Um dos astros mais bem pagos da época, tinha Cole Porter entre os amigos íntimos, de quem gravou “Let’s do it”, entre outras canções, e ganhou notoriedade, em 1936, com o lançamento de “These foolish things (Remind me of you”), com letra de Eric Maschwitz e música de Jack Strachey, que ganhou versões de Billie Holliday, Ella Fitzgerald & Count Basie, Etta James, Sarah Vaughan, Frank Sinatra, Sam Cooke, Chet Baker, Count Basie, Lester Young, Rod Stewart e James Brown, entre outros.
“Ele teve a oportunidade de cantar as mais belas músicas de todos os tempos!”, comenta Ala.Ni, que, desde pequena, ouvia falar no tio especial, que só veio a descobrir de verdade na adolescência, através da rádio BBC, de um documentário exibido pelo Channel 4 e de uma cerimônia em sua homenagem. “Ele foi realmente uma personalidade!”, disse, sem apontá-lo, entretanto, como uma de suas influências.
Sem concessão ao que esteja fora da ‘zona de conforto’
Ala.Ni é uma mulher moderna, porém com uma pegada old fashioned. Gosta de estar cercada de antiguidades, como o microfone da década de 1930, que as cantoras de rádio e dos musicais utilizavam e que adquiriu de um colecionador alemão – o microfone a acompanha na turnê (“Ele vai para todo lugar comigo, viajou o mundo”, afirmou ao site do MIMO). Admite ser fascinada, mas não obcecada, pelas décadas de 1930 e 1940.
Ao mesmo tempo em que se vale da moderna tecnologia para realizar seus vídeos, fica espantada com as mudanças de comportamento que ela provocou: “Coleciono coisas antigas, como as primeiras edições de livros, amo art déco, sou romântica. Amo a sensibilidade dessas canções e as histórias e a simplicidade do amor. É o oposto de hoje, com a confusão entre sexo e amor, a pornografia disponível em qualquer lugar, o Tinder, que é um verdadeiro desastre! Talvez não para os homens, mas para as mulheres, é a pior coisa que poderia acontecer. Sinceramente, não sei como fazer para ter um relacionamento hoje, teria de usar o twitter? Isso soa totalmente estranho para mim”, afirmou, em entrevista recente.
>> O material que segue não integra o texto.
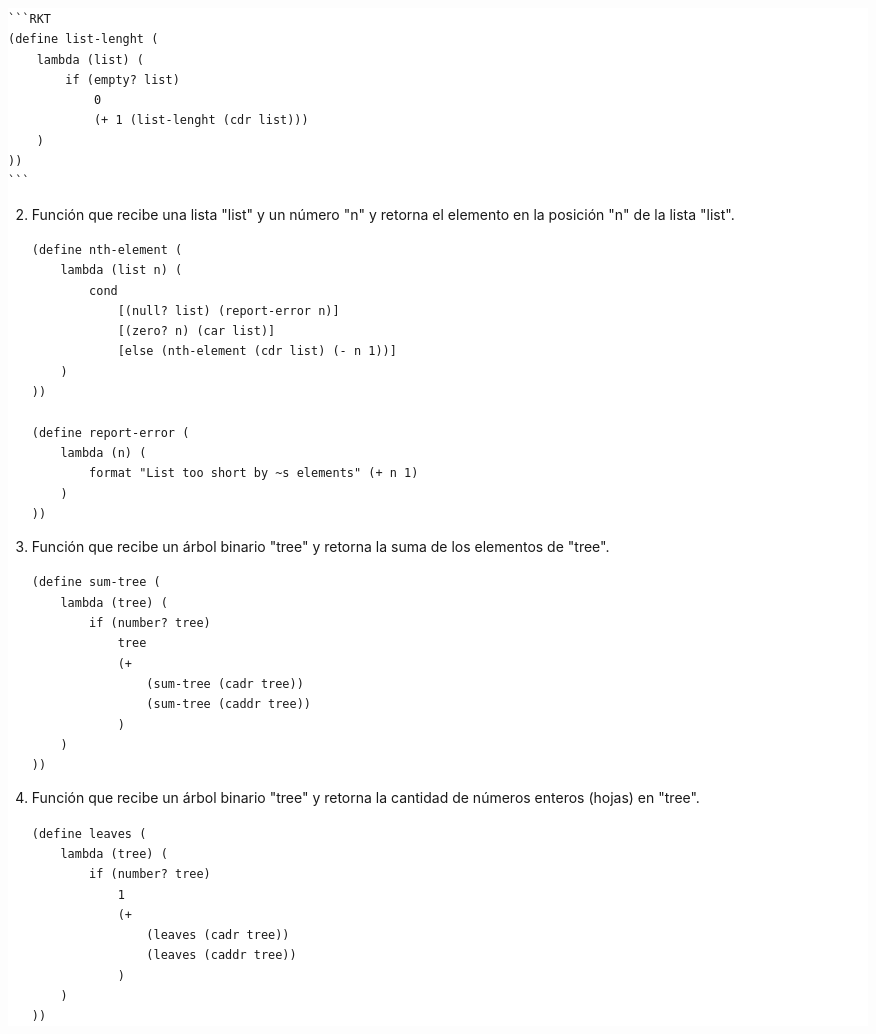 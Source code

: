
 	```RKT
	(define list-lenght (
		lambda (list) (
			if (empty? list)
				0
				(+ 1 (list-lenght (cdr list)))
		)
	))
	```

2. Función que recibe una lista "list" y un número "n" y retorna el elemento en la posición "n" de la lista "list".

	```RKT
	(define nth-element (
		lambda (list n) (
			cond
				[(null? list) (report-error n)]
				[(zero? n) (car list)]
				[else (nth-element (cdr list) (- n 1))]
		)
	))

	(define report-error (
		lambda (n) (
			format "List too short by ~s elements" (+ n 1)
		)
	))
	```

3. Función que recibe un árbol binario "tree" y retorna la suma de los elementos de "tree".

	```RKT
	(define sum-tree (
		lambda (tree) (
			if (number? tree)
				tree
				(+
					(sum-tree (cadr tree))
					(sum-tree (caddr tree))
				)
		)
	))
	```

4. Función que recibe un árbol binario "tree" y retorna la cantidad de números enteros (hojas) en "tree".

	```RKT
	(define leaves (
		lambda (tree) (
			if (number? tree)
				1
				(+
					(leaves (cadr tree))
					(leaves (caddr tree))
				)
		)
	))
	```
Da mesma forma, não curtia o ambiente roqueiro, como aconteceu na turnê de lançamento de “Think thank” (2003), da Blur, liderada justamente por aquele que se tornaria ria o mentor de sua trajetória solo e a ajudaria a preparar o disco de estreia: “Eu era muito jovem, foi uma turnê difícil e tive de deixá-la antes do término. Não estava pronta para lidar com a realidade das turnês de rock’n’roll, com todas aquelas drogas, álcool e festas intermináveis”, reconhecendo, no entanto, que foi uma experiência enriquecedora, que a fez crescer.
Amadureceu e investiu no que conseguia fazer dentro da chamada “zona de conforto”. Não pretendia gravar um disco retrô, apenas recuperar um pouco da atmosfera e das gravações da época: “Fui educada com essas canções antigas, nas peças teatrais da escola. Quando me dispus a me lançar na música, isso voltou naturalmente, elas já estavam incorporadas em mim, é isso o que eu sou. Tentei R&B e outros estilos, mas não era eu, era como se estivesse mentindo para mim mesma”.
Além da oportunidade de conhecer a música de Ala.Ni, o público do MIMO poderá participar do workshop que ela ministrará, dentro do programa educativo do festival. Em “Come to me – The Cyanothype Project”, a artista abordará a técnica desenvolcida em 1842 por Sir John Herschel, que utilizou para a confecção do clipe da música “Come to me” e discorrerá sobre a relação entre música, imagem e tecnologia.